* **Instructions for the task**:
Down to the last line, retype the records below exactly and skip the pictures.

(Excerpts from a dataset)
•••
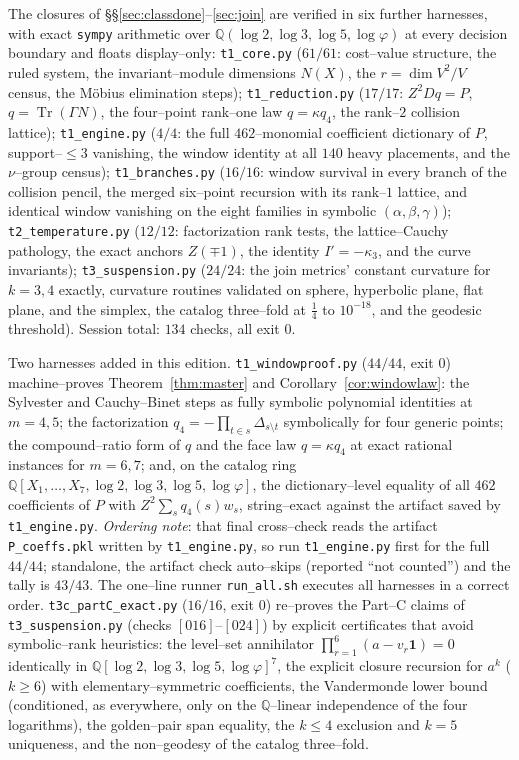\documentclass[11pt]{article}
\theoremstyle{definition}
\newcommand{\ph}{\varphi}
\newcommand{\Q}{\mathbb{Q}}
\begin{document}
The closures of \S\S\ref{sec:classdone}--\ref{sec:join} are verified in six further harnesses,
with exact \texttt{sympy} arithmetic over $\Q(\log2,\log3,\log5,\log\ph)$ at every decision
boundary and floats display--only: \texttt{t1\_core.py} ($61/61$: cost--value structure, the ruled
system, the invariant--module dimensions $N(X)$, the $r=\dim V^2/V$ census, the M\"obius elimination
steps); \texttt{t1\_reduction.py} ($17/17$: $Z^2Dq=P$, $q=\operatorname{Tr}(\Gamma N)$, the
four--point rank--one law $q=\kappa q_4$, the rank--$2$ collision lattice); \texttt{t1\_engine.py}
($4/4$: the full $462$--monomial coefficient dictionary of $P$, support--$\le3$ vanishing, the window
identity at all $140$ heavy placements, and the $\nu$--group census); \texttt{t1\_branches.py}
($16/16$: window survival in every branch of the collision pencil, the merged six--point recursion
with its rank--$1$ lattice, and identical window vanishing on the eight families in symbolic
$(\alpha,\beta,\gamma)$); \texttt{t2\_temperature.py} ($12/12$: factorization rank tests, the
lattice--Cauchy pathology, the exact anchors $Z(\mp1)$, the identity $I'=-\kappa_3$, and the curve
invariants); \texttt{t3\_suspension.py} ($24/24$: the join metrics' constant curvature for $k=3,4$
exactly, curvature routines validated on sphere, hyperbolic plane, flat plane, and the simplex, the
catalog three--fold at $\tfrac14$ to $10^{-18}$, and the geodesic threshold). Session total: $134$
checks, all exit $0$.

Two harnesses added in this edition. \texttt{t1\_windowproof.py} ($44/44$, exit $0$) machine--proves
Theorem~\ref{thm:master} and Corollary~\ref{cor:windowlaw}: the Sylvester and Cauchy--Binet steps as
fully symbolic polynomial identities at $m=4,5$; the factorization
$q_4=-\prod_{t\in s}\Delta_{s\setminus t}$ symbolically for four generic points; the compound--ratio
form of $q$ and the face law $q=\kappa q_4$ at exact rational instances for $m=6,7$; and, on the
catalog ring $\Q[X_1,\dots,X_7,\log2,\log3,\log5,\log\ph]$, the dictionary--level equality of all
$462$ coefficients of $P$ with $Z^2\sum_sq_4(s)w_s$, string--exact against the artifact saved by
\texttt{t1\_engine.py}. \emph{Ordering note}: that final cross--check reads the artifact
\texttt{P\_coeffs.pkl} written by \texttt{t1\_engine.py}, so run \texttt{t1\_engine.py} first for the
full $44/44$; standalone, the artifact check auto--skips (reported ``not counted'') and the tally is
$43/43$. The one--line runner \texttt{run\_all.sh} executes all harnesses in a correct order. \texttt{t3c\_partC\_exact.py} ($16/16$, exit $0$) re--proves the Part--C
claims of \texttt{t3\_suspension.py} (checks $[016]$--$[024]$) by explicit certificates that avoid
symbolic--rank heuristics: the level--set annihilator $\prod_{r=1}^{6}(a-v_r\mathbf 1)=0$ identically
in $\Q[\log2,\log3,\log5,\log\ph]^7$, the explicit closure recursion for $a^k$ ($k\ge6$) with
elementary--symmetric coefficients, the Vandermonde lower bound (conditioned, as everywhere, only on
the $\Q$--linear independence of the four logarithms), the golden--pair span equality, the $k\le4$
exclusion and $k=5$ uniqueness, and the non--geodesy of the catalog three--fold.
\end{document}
•••
* **Answer area**:
\documentclass[11pt]{article}
\theoremstyle{definition}
\newcommand{\ph}{\varphi}
\newcommand{\Q}{\mathbb{Q}}
\begin{document}
The closures of \S\S\ref{sec:classdone}--\ref{sec:join} are verified in six further harnesses,
with exact \texttt{sympy} arithmetic over $\Q(\log2,\log3,\log5,\log\ph)$ at every decision
boundary and floats display--only: \texttt{t1\_core.py} ($61/61$: cost--value structure, the ruled
system, the invariant--module dimensions $N(X)$, the $r=\dim V^2/V$ census, the M\"obius elimination
steps); \texttt{t1\_reduction.py} ($17/17$: $Z^2Dq=P$, $q=\operatorname{Tr}(\Gamma N)$, the
four--point rank--one law $q=\kappa q_4$, the rank--$2$ collision lattice); \texttt{t1\_engine.py}
($4/4$: the full $462$--monomial coefficient dictionary of $P$, support--$\le3$ vanishing, the window
identity at all $140$ heavy placements, and the $\nu$--group census); \texttt{t1\_branches.py}
($16/16$: window survival in every branch of the collision pencil, the merged six--point recursion
with its rank--$1$ lattice, and identical window vanishing on the eight families in symbolic
$(\alpha,\beta,\gamma)$); \texttt{t2\_temperature.py} ($12/12$: factorization rank tests, the
lattice--Cauchy pathology, the exact anchors $Z(\mp1)$, the identity $I'=-\kappa_3$, and the curve
invariants); \texttt{t3\_suspension.py} ($24/24$: the join metrics' constant curvature for $k=3,4$
exactly, curvature routines validated on sphere, hyperbolic plane, flat plane, and the simplex, the
catalog three--fold at $\tfrac14$ to $10^{-18}$, and the geodesic threshold). Session total: $134$
checks, all exit $0$.

Two harnesses added in this edition. \texttt{t1\_windowproof.py} ($44/44$, exit $0$) machine--proves
Theorem~\ref{thm:master} and Corollary~\ref{cor:windowlaw}: the Sylvester and Cauchy--Binet steps as
fully symbolic polynomial identities at $m=4,5$; the factorization
$q_4=-\prod_{t\in s}\Delta_{s\setminus t}$ symbolically for four generic points; the compound--ratio
form of $q$ and the face law $q=\kappa q_4$ at exact rational instances for $m=6,7$; and, on the
catalog ring $\Q[X_1,\dots,X_7,\log2,\log3,\log5,\log\ph]$, the dictionary--level equality of all
$462$ coefficients of $P$ with $Z^2\sum_sq_4(s)w_s$, string--exact against the artifact saved by
\texttt{t1\_engine.py}. \emph{Ordering note}: that final cross--check reads the artifact
\texttt{P\_coeffs.pkl} written by \texttt{t1\_engine.py}, so run \texttt{t1\_engine.py} first for the
full $44/44$; standalone, the artifact check auto--skips (reported ``not counted'') and the tally is
$43/43$. The one--line runner \texttt{run\_all.sh} executes all harnesses in a correct order. \texttt{t3c\_partC\_exact.py} ($16/16$, exit $0$) re--proves the Part--C
claims of \texttt{t3\_suspension.py} (checks $[016]$--$[024]$) by explicit certificates that avoid
symbolic--rank heuristics: the level--set annihilator $\prod_{r=1}^{6}(a-v_r\mathbf 1)=0$ identically
in $\Q[\log2,\log3,\log5,\log\ph]^7$, the explicit closure recursion for $a^k$ ($k\ge6$) with
elementary--symmetric coefficients, the Vandermonde lower bound (conditioned, as everywhere, only on
the $\Q$--linear independence of the four logarithms), the golden--pair span equality, the $k\le4$
exclusion and $k=5$ uniqueness, and the non--geodesy of the catalog three--fold.
\end{document}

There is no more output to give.